• **EXERCISE DIRECTIONS**:
Would you transcribe the records below exactly, omitting every picture?

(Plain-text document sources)
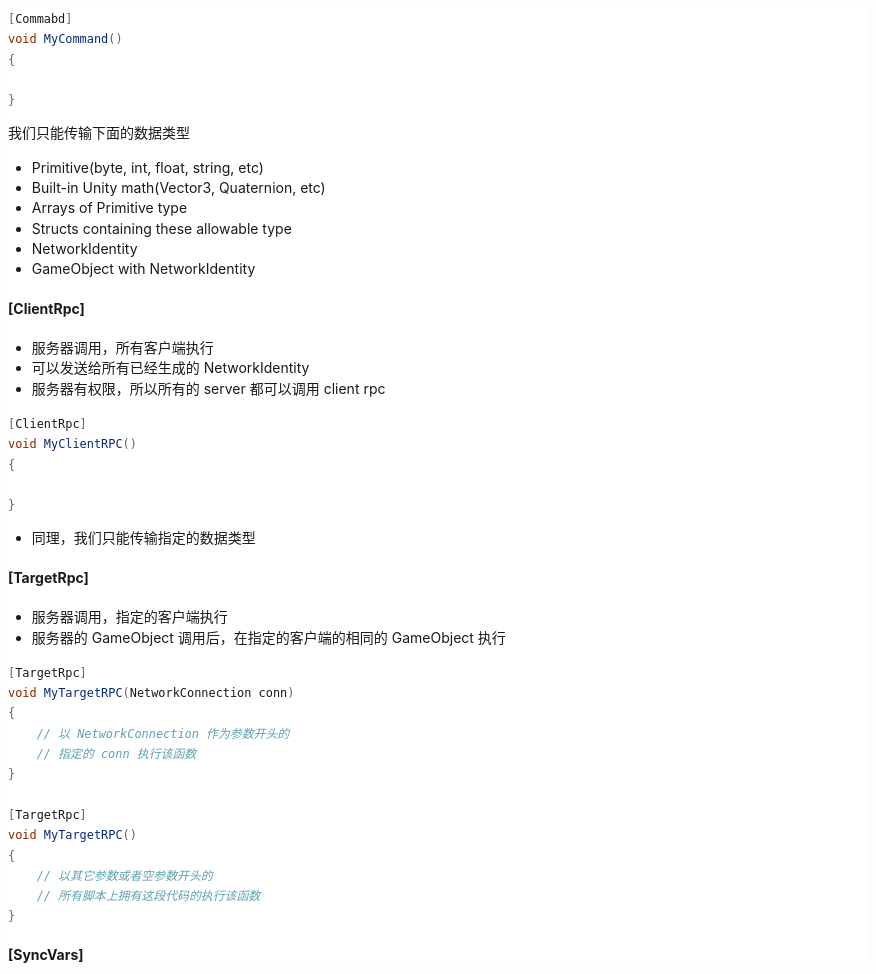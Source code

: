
 ```c#
[Commabd]
void MyCommand()
{

}
```

我们只能传输下面的数据类型

- Primitive(byte, int, float, string, etc)
- Built-in Unity math(Vector3, Quaternion, etc)
- Arrays of Primitive type
- Structs containing these allowable type
- NetworkIdentity
- GameObject with NetworkIdentity

#### [ClientRpc]

- 服务器调用，所有客户端执行
- 可以发送给所有已经生成的 NetworkIdentity
- 服务器有权限，所以所有的 server 都可以调用 client rpc

```c#
[ClientRpc]
void MyClientRPC()
{

}
```

- 同理，我们只能传输指定的数据类型

#### [TargetRpc]

- 服务器调用，指定的客户端执行
- 服务器的 GameObject 调用后，在指定的客户端的相同的 GameObject 执行

```c#
[TargetRpc]
void MyTargetRPC(NetworkConnection conn)
{
    // 以 NetworkConnection 作为参数开头的
    // 指定的 conn 执行该函数
}

[TargetRpc]
void MyTargetRPC()
{
    // 以其它参数或者空参数开头的
	// 所有脚本上拥有这段代码的执行该函数
}
```

#### [SyncVars]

• **RESPONSE TO THE EXERCISE**:
Source code

:
 ```c#
[Commabd]
void MyCommand()
{

}
```

我们只能传输下面的数据类型

- Primitive(byte, int, float, string, etc)
- Built-in Unity math(Vector3, Quaternion, etc)
- Arrays of Primitive type
- Structs containing these allowable type
- NetworkIdentity
- GameObject with NetworkIdentity

#### [ClientRpc]

- 服务器调用，所有客户端执行
- 可以发送给所有已经生成的 NetworkIdentity
- 服务器有权限，所以所有的 server 都可以调用 client rpc

```c#
[ClientRpc]
void MyClientRPC()
{

}
```

- 同理，我们只能传输指定的数据类型

#### [TargetRpc]

- 服务器调用，指定的客户端执行
- 服务器的 GameObject 调用后，在指定的客户端的相同的 GameObject 执行

```c#
[TargetRpc]
void MyTargetRPC(NetworkConnection conn)
{
    // 以 NetworkConnection 作为参数开头的
    // 指定的 conn 执行该函数
}

[TargetRpc]
void MyTargetRPC()
{
    // 以其它参数或者空参数开头的
	// 所有脚本上拥有这段代码的执行该函数
}
```

#### [SyncVars]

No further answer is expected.